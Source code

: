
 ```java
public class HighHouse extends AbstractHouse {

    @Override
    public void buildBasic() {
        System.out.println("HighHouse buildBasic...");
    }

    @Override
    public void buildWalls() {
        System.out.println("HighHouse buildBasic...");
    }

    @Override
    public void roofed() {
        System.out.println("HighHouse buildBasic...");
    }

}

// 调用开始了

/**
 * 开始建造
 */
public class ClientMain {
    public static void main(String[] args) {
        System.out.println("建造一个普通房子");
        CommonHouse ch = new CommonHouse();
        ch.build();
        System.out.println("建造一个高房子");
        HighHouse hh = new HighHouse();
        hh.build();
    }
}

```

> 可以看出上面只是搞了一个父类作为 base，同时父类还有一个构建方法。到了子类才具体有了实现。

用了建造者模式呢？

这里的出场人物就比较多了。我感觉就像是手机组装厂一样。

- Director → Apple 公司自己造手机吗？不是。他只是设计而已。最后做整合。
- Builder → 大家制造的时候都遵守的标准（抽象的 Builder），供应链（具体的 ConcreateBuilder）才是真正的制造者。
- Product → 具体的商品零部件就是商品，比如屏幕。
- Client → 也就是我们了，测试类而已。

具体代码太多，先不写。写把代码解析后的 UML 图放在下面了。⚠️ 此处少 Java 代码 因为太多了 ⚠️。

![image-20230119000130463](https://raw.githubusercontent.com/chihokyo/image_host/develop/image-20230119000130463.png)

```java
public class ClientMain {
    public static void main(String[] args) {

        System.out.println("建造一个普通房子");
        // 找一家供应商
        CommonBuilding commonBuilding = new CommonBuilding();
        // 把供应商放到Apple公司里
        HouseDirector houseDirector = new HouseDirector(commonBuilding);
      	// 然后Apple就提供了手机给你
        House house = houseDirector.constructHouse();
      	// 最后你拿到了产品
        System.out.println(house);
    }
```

TASK TO CARRY OUT:
Generate a verbatim printout of all the entries.

OUTPUT FOR THIS EXERCISE:
Source code

:
 ```java
public class HighHouse extends AbstractHouse {

    @Override
    public void buildBasic() {
        System.out.println("HighHouse buildBasic...");
    }

    @Override
    public void buildWalls() {
        System.out.println("HighHouse buildBasic...");
    }

    @Override
    public void roofed() {
        System.out.println("HighHouse buildBasic...");
    }

}

// 调用开始了

/**
 * 开始建造
 */
public class ClientMain {
    public static void main(String[] args) {
        System.out.println("建造一个普通房子");
        CommonHouse ch = new CommonHouse();
        ch.build();
        System.out.println("建造一个高房子");
        HighHouse hh = new HighHouse();
        hh.build();
    }
}

```

> 可以看出上面只是搞了一个父类作为 base，同时父类还有一个构建方法。到了子类才具体有了实现。

用了建造者模式呢？

这里的出场人物就比较多了。我感觉就像是手机组装厂一样。

- Director → Apple 公司自己造手机吗？不是。他只是设计而已。最后做整合。
- Builder → 大家制造的时候都遵守的标准（抽象的 Builder），供应链（具体的 ConcreateBuilder）才是真正的制造者。
- Product → 具体的商品零部件就是商品，比如屏幕。
- Client → 也就是我们了，测试类而已。

具体代码太多，先不写。写把代码解析后的 UML 图放在下面了。⚠️ 此处少 Java 代码 因为太多了 ⚠️。

![image-20230119000130463](https://raw.githubusercontent.com/chihokyo/image_host/develop/image-20230119000130463.png)

```java
public class ClientMain {
    public static void main(String[] args) {

        System.out.println("建造一个普通房子");
        // 找一家供应商
        CommonBuilding commonBuilding = new CommonBuilding();
        // 把供应商放到Apple公司里
        HouseDirector houseDirector = new HouseDirector(commonBuilding);
      	// 然后Apple就提供了手机给你
        House house = houseDirector.constructHouse();
      	// 最后你拿到了产品
        System.out.println(house);
    }
```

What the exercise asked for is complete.